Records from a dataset
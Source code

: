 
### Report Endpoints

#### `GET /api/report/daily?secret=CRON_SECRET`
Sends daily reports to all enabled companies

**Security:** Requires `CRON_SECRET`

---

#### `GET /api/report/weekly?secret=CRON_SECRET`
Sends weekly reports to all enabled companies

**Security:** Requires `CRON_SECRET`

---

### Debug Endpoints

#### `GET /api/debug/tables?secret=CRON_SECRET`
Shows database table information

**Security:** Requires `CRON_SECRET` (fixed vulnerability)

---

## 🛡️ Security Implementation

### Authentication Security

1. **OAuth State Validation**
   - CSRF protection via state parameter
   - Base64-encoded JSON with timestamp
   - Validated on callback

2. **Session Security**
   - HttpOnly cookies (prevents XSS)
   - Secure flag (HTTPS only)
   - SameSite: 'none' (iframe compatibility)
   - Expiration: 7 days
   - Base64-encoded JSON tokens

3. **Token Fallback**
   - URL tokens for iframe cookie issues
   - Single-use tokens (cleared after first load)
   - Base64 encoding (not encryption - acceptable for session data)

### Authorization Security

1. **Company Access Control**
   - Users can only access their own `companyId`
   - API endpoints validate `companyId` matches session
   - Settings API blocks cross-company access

▶ WORK REQUIRED
Give the number of lines in the entries that include the string "companyId", and nothing else.

▶ ANSWER BOX
2